━━━ Information given ━━━

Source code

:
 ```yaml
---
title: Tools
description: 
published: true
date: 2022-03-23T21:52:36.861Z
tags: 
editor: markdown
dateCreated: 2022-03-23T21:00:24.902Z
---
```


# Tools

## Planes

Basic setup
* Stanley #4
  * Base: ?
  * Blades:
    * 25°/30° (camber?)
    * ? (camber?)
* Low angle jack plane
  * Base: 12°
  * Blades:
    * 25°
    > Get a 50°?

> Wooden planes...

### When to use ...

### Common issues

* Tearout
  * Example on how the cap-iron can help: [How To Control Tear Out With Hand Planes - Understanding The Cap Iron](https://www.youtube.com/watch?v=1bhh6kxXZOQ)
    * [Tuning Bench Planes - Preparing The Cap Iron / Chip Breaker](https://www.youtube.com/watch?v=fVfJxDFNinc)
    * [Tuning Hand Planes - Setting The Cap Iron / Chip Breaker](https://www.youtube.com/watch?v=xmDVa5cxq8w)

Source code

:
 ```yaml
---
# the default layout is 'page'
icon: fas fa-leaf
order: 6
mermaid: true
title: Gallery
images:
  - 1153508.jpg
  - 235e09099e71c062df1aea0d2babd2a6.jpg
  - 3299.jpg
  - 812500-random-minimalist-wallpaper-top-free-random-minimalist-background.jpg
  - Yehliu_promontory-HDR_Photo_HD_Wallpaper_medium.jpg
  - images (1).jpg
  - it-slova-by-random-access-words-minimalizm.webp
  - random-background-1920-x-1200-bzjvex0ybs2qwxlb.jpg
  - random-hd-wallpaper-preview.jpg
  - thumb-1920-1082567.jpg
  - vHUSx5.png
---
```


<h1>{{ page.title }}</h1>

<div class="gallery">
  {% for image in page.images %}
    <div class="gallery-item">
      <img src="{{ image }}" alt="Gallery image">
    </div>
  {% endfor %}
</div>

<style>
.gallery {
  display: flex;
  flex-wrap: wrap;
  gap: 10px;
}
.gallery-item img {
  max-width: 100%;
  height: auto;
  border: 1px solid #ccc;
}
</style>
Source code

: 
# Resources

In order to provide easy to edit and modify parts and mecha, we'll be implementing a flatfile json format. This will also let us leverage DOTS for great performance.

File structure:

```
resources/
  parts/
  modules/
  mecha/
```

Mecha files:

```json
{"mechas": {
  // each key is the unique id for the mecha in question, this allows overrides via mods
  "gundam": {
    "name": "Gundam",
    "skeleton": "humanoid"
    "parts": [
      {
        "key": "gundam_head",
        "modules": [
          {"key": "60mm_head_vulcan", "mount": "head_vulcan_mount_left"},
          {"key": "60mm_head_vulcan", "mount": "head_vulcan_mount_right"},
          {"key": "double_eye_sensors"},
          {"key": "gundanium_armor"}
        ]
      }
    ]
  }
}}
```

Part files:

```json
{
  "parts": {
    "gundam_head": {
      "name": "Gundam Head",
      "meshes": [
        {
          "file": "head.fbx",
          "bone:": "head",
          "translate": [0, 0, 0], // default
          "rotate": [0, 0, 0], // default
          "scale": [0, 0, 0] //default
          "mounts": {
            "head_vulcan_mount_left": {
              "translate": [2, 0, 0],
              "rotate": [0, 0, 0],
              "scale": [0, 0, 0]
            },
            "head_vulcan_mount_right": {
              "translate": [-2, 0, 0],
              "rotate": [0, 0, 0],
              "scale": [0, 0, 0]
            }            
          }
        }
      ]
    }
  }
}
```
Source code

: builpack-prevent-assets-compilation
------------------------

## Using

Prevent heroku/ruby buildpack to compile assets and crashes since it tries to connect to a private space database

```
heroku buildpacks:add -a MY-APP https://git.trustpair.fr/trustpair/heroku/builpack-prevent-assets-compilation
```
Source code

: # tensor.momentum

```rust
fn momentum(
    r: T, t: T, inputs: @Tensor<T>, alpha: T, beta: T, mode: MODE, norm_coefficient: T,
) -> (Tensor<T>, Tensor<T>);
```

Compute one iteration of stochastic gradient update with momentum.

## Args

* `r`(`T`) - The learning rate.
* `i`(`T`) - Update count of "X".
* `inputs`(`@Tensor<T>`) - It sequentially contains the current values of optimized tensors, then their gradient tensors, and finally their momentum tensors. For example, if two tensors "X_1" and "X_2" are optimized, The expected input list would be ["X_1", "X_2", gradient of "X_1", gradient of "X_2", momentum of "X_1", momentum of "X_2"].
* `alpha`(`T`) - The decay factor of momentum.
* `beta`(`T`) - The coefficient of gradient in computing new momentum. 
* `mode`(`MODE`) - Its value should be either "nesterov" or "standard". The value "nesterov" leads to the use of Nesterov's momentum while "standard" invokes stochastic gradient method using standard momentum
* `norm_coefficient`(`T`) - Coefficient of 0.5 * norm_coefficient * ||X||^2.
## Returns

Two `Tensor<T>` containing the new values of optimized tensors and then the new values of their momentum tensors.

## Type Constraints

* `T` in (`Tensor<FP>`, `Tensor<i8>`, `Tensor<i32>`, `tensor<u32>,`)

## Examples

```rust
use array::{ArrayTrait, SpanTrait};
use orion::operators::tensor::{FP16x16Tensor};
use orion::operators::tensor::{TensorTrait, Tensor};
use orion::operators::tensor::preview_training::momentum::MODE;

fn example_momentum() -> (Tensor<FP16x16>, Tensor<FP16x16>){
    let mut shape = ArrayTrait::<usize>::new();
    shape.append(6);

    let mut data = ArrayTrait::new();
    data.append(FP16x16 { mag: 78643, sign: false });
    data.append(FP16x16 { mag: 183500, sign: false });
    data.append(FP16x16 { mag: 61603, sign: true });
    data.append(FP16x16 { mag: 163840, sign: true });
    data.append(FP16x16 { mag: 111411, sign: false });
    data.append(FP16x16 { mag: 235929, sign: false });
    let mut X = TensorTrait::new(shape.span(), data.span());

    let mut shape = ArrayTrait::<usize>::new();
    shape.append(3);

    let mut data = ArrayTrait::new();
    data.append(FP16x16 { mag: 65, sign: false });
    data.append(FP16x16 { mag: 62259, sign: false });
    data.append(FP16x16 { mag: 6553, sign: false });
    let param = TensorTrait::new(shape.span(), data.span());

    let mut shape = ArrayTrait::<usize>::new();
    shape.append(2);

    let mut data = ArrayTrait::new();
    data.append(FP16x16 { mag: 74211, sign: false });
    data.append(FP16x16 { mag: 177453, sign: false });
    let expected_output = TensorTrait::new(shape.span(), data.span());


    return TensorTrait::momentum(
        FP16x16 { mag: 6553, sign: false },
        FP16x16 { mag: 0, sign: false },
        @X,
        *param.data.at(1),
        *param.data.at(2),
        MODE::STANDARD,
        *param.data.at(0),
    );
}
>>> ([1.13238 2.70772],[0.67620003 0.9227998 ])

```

━━━

What the task asks:
The response must reproduce the whole listing exactly.

Result:
Source code

:
 ```yaml
---
title: Tools
description: 
published: true
date: 2022-03-23T21:52:36.861Z
tags: 
editor: markdown
dateCreated: 2022-03-23T21:00:24.902Z
---
```


# Tools

## Planes

Basic setup
* Stanley #4
  * Base: ?
  * Blades:
    * 25°/30° (camber?)
    * ? (camber?)
* Low angle jack plane
  * Base: 12°
  * Blades:
    * 25°
    > Get a 50°?

> Wooden planes...

### When to use ...

### Common issues

* Tearout
  * Example on how the cap-iron can help: [How To Control Tear Out With Hand Planes - Understanding The Cap Iron](https://www.youtube.com/watch?v=1bhh6kxXZOQ)
    * [Tuning Bench Planes - Preparing The Cap Iron / Chip Breaker](https://www.youtube.com/watch?v=fVfJxDFNinc)
    * [Tuning Hand Planes - Setting The Cap Iron / Chip Breaker](https://www.youtube.com/watch?v=xmDVa5cxq8w)

Source code

:
 ```yaml
---
# the default layout is 'page'
icon: fas fa-leaf
order: 6
mermaid: true
title: Gallery
images:
  - 1153508.jpg
  - 235e09099e71c062df1aea0d2babd2a6.jpg
  - 3299.jpg
  - 812500-random-minimalist-wallpaper-top-free-random-minimalist-background.jpg
  - Yehliu_promontory-HDR_Photo_HD_Wallpaper_medium.jpg
  - images (1).jpg
  - it-slova-by-random-access-words-minimalizm.webp
  - random-background-1920-x-1200-bzjvex0ybs2qwxlb.jpg
  - random-hd-wallpaper-preview.jpg
  - thumb-1920-1082567.jpg
  - vHUSx5.png
---
```


<h1>{{ page.title }}</h1>

<div class="gallery">
  {% for image in page.images %}
    <div class="gallery-item">
      <img src="{{ image }}" alt="Gallery image">
    </div>
  {% endfor %}
</div>

<style>
.gallery {
  display: flex;
  flex-wrap: wrap;
  gap: 10px;
}
.gallery-item img {
  max-width: 100%;
  height: auto;
  border: 1px solid #ccc;
}
</style>
Source code

: 
# Resources

In order to provide easy to edit and modify parts and mecha, we'll be implementing a flatfile json format. This will also let us leverage DOTS for great performance.

File structure:

```
resources/
  parts/
  modules/
  mecha/
```

Mecha files:

```json
{"mechas": {
  // each key is the unique id for the mecha in question, this allows overrides via mods
  "gundam": {
    "name": "Gundam",
    "skeleton": "humanoid"
    "parts": [
      {
        "key": "gundam_head",
        "modules": [
          {"key": "60mm_head_vulcan", "mount": "head_vulcan_mount_left"},
          {"key": "60mm_head_vulcan", "mount": "head_vulcan_mount_right"},
          {"key": "double_eye_sensors"},
          {"key": "gundanium_armor"}
        ]
      }
    ]
  }
}}
```

Part files:

```json
{
  "parts": {
    "gundam_head": {
      "name": "Gundam Head",
      "meshes": [
        {
          "file": "head.fbx",
          "bone:": "head",
          "translate": [0, 0, 0], // default
          "rotate": [0, 0, 0], // default
          "scale": [0, 0, 0] //default
          "mounts": {
            "head_vulcan_mount_left": {
              "translate": [2, 0, 0],
              "rotate": [0, 0, 0],
              "scale": [0, 0, 0]
            },
            "head_vulcan_mount_right": {
              "translate": [-2, 0, 0],
              "rotate": [0, 0, 0],
              "scale": [0, 0, 0]
            }            
          }
        }
      ]
    }
  }
}
```
Source code

: builpack-prevent-assets-compilation
------------------------

## Using

Prevent heroku/ruby buildpack to compile assets and crashes since it tries to connect to a private space database

```
heroku buildpacks:add -a MY-APP https://git.trustpair.fr/trustpair/heroku/builpack-prevent-assets-compilation
```
Source code

: # tensor.momentum

```rust
fn momentum(
    r: T, t: T, inputs: @Tensor<T>, alpha: T, beta: T, mode: MODE, norm_coefficient: T,
) -> (Tensor<T>, Tensor<T>);
```

Compute one iteration of stochastic gradient update with momentum.

## Args

* `r`(`T`) - The learning rate.
* `i`(`T`) - Update count of "X".
* `inputs`(`@Tensor<T>`) - It sequentially contains the current values of optimized tensors, then their gradient tensors, and finally their momentum tensors. For example, if two tensors "X_1" and "X_2" are optimized, The expected input list would be ["X_1", "X_2", gradient of "X_1", gradient of "X_2", momentum of "X_1", momentum of "X_2"].
* `alpha`(`T`) - The decay factor of momentum.
* `beta`(`T`) - The coefficient of gradient in computing new momentum. 
* `mode`(`MODE`) - Its value should be either "nesterov" or "standard". The value "nesterov" leads to the use of Nesterov's momentum while "standard" invokes stochastic gradient method using standard momentum
* `norm_coefficient`(`T`) - Coefficient of 0.5 * norm_coefficient * ||X||^2.
## Returns

Two `Tensor<T>` containing the new values of optimized tensors and then the new values of their momentum tensors.

## Type Constraints

* `T` in (`Tensor<FP>`, `Tensor<i8>`, `Tensor<i32>`, `tensor<u32>,`)

## Examples

```rust
use array::{ArrayTrait, SpanTrait};
use orion::operators::tensor::{FP16x16Tensor};
use orion::operators::tensor::{TensorTrait, Tensor};
use orion::operators::tensor::preview_training::momentum::MODE;

fn example_momentum() -> (Tensor<FP16x16>, Tensor<FP16x16>){
    let mut shape = ArrayTrait::<usize>::new();
    shape.append(6);

    let mut data = ArrayTrait::new();
    data.append(FP16x16 { mag: 78643, sign: false });
    data.append(FP16x16 { mag: 183500, sign: false });
    data.append(FP16x16 { mag: 61603, sign: true });
    data.append(FP16x16 { mag: 163840, sign: true });
    data.append(FP16x16 { mag: 111411, sign: false });
    data.append(FP16x16 { mag: 235929, sign: false });
    let mut X = TensorTrait::new(shape.span(), data.span());

    let mut shape = ArrayTrait::<usize>::new();
    shape.append(3);

    let mut data = ArrayTrait::new();
    data.append(FP16x16 { mag: 65, sign: false });
    data.append(FP16x16 { mag: 62259, sign: false });
    data.append(FP16x16 { mag: 6553, sign: false });
    let param = TensorTrait::new(shape.span(), data.span());

    let mut shape = ArrayTrait::<usize>::new();
    shape.append(2);

    let mut data = ArrayTrait::new();
    data.append(FP16x16 { mag: 74211, sign: false });
    data.append(FP16x16 { mag: 177453, sign: false });
    let expected_output = TensorTrait::new(shape.span(), data.span());


    return TensorTrait::momentum(
        FP16x16 { mag: 6553, sign: false },
        FP16x16 { mag: 0, sign: false },
        @X,
        *param.data.at(1),
        *param.data.at(2),
        MODE::STANDARD,
        *param.data.at(0),
    );
}
>>> ([1.13238 2.70772],[0.67620003 0.9227998 ])

```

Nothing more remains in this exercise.